Mojibake: Preventing Alien Characters
What’s mojibake? What are “alien characters”? As you probably guessed, “mojibake” is a Japanese word, and it means “changed characters”. For example, here’s the word written in Japanese: 文字化け. Chances are that you saw Japanese characters, question marks, or boxes. The first will happen if you have the font installed; the second two will if you don’t. But if there’s a mojibake problem, it would look something more like æ–‡å—åŒ–ã‘, or other such gibberish, no matter what fonts you have installed. This was, and sometimes still is, a particularly common problem for speakers of some languages, such as Japanese. Some Japanese people joke that mojibake might be messages from the dead or from aliens. Mojibake certainly looks alien to human eyes! Oh…and by the way, if your website only uses English, don’t think for a minute that this stuff doesn’t apply to you. It does. We’ll get to that in a second.
Mojibake is sometimes the fault of the web browser (if the web browser is very old), but it’s almost always the fault of the webmaster, who failed to specify an encoding for the webpage. The only time no encoding is necessary is when you use pure ASCII: only letters, numbers, spaces, and basic punctuation. Anything like accent marks or even curly quotes are strictly off-limits unless you use markup like é to write é—which is a valid way of doing things, of course. But even if you write only in English and normally stick to ASCII, you might end up copying and pasting something from another webpage that uses “café” instead of “café”, or something that uses curly quotes, and you may end up with the problem. What’s worse, it might look fine on your computer and not somebody else’s, so you won’t even be able to spot the problem by previewing the webpage. So how do you prevent this problem?

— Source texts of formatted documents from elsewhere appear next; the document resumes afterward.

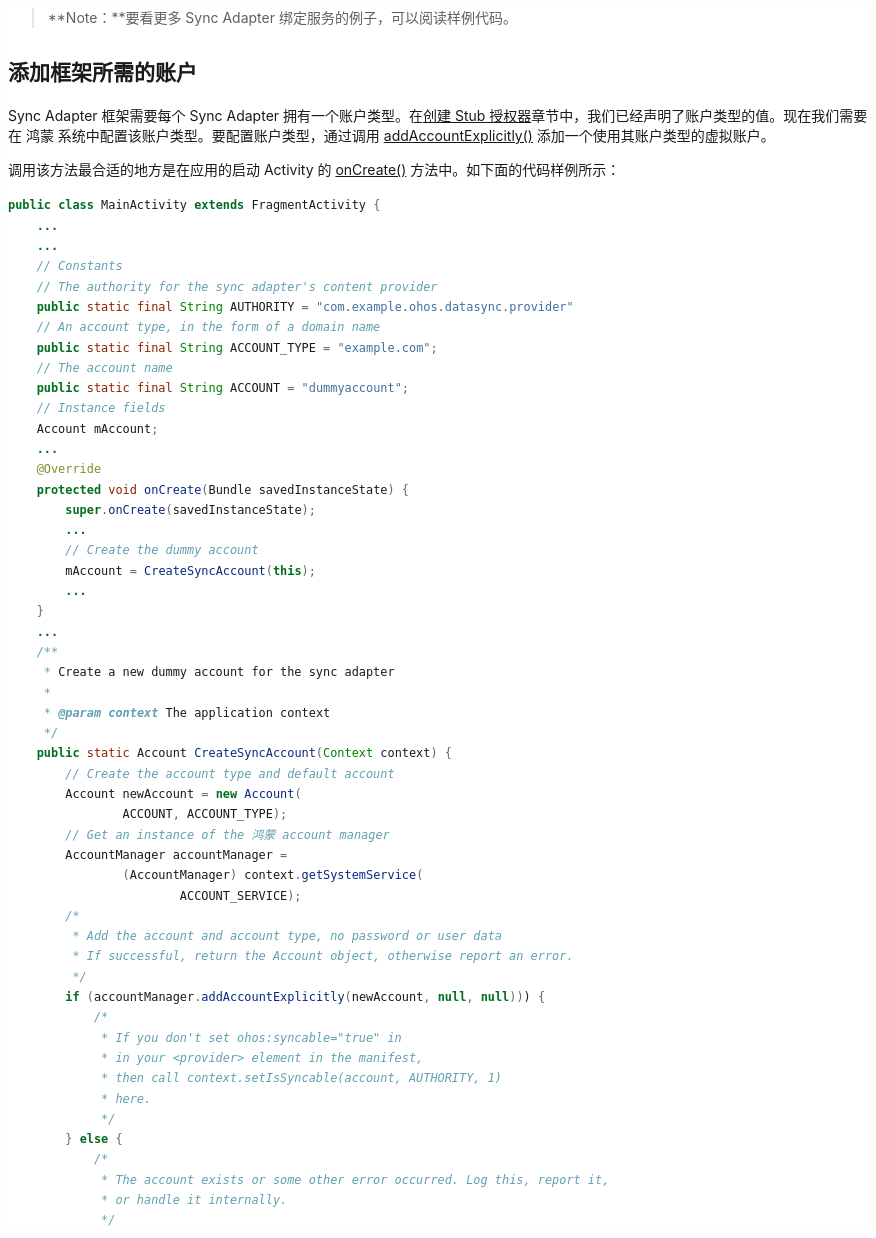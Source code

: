 > **Note：**要看更多 Sync Adapter 绑定服务的例子，可以阅读样例代码。

## 添加框架所需的账户

Sync Adapter 框架需要每个 Sync Adapter 拥有一个账户类型。在[创建 Stub 授权器](create-authenticator.html)章节中，我们已经声明了账户类型的值。现在我们需要在 鸿蒙 系统中配置该账户类型。要配置账户类型，通过调用 <a href="http://developer.huawei.com/reference/ohos/accounts/AccountManager.html#addAccountExplicitly(ohos.accounts.Account, java.lang.String, ohos.os.Bundle)">addAccountExplicitly()</a> 添加一个使用其账户类型的虚拟账户。

调用该方法最合适的地方是在应用的启动 Activity 的 <a href="http://developer.huawei.com/reference/ohos/app/Service.html#onCreate()">onCreate()</a> 方法中。如下面的代码样例所示：

```java
public class MainActivity extends FragmentActivity {
    ...
    ...
    // Constants
    // The authority for the sync adapter's content provider
    public static final String AUTHORITY = "com.example.ohos.datasync.provider"
    // An account type, in the form of a domain name
    public static final String ACCOUNT_TYPE = "example.com";
    // The account name
    public static final String ACCOUNT = "dummyaccount";
    // Instance fields
    Account mAccount;
    ...
    @Override
    protected void onCreate(Bundle savedInstanceState) {
        super.onCreate(savedInstanceState);
        ...
        // Create the dummy account
        mAccount = CreateSyncAccount(this);
        ...
    }
    ...
    /**
     * Create a new dummy account for the sync adapter
     *
     * @param context The application context
     */
    public static Account CreateSyncAccount(Context context) {
        // Create the account type and default account
        Account newAccount = new Account(
                ACCOUNT, ACCOUNT_TYPE);
        // Get an instance of the 鸿蒙 account manager
        AccountManager accountManager =
                (AccountManager) context.getSystemService(
                        ACCOUNT_SERVICE);
        /*
         * Add the account and account type, no password or user data
         * If successful, return the Account object, otherwise report an error.
         */
        if (accountManager.addAccountExplicitly(newAccount, null, null))) {
            /*
             * If you don't set ohos:syncable="true" in
             * in your <provider> element in the manifest,
             * then call context.setIsSyncable(account, AUTHORITY, 1)
             * here.
             */
        } else {
            /*
             * The account exists or some other error occurred. Log this, report it,
             * or handle it internally.
             */
```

The HTTP header is an important but often-overlooked method, so I’m going to cover it first. A lot of people think they can’t do anything about this. If you’re one of them, keep reading: you might be wrong! Simply put, the webserver is supposed to specify the encoding in the HTTP header, for example:
Content-Type: text/html; charset=ISO-8859-1. (If you don’t know what encoding your page uses, and you’re in the Americas or Western Europe, it’s probably ISO-8859-1.) First, your server might already be configured to do this correctly; just check the headers to see if an encoding is specified. If you don’t know how, just go to a website like web-sniffer.net, type in the URL, and look at the response. You’re looking for a line that says something like
Content-Type: text/html; charset=ISO-8859-1. If it’s there, including the charset (and the charset is the one you want), great! Skip to the next section. If it just says “text/html” without the charset part, or there’s no Content-Type at all, it’s not set up and you have to do it yourself.
If all your webpages have the same encoding—they probably do, or you’d have had to deal with this much sooner—then simply configure the server to serve this by default. What? You don’t have access to the server config file? Well, that’s not always a problem! Many web hosts let you use .htaccess files to specify configuration settings. If your host doesn’t, I’d recommend that you switch to one that does, because they’re very useful. If you don’t know if you can use .htaccess files, it’s pretty easy to find out. Simply create a file named .htaccess (on Windows, you may have to rename it to “.htaccess” at the command line, since it doesn’t like filenames starting with a period), add the line
AddDefaultCharset ISO-8859-1 (or whatever encoding), and put it in your document root, then check the HTTP headers again. If it’s still wrong, just delete the .htaccess file; it’s not gonna work. If it’s right, skip to the next section.
If that doesn’t work and you use a language such as PHP, you may be able to set the header there. Simply add the line
header("Content-Type: text/html; charset=ISO-8859-1"); (this code must be executed before outputting any text), do a quick sanity-check on it in your web browser to make sure the page still works without errors, then check the headers again. If the header is still wrong, well, nothing’s gonna make it work, sorry.
If none of this works and your headers have no encoding specified, proceed to the next section. If they specify an encoding other than the one you want, you’re going to have to give up and use the server’s encoding for your pages (or stick to ASCII). Proceed to the next section, using the same encoding for the meta tag that the HTTP header has.
Even if you pass the encoding in the HTTP header, you need the correct meta tag in your code. (You definitely need it if you didn’t pass the encoding in the header!) At the top of the
<head> of your document, put this:
<meta http-equiv="Content-Type" content="text/html; charset=ISO-8859-1"> (insert a space and a slash before the
> if you’re using XHTML). If you send the correct HTTP headers, the browser will skip over this meta tag, but it still needs to be there because the user may save the document to the hard drive. When the user opens the file again, guess what? There are no HTTP headers at all.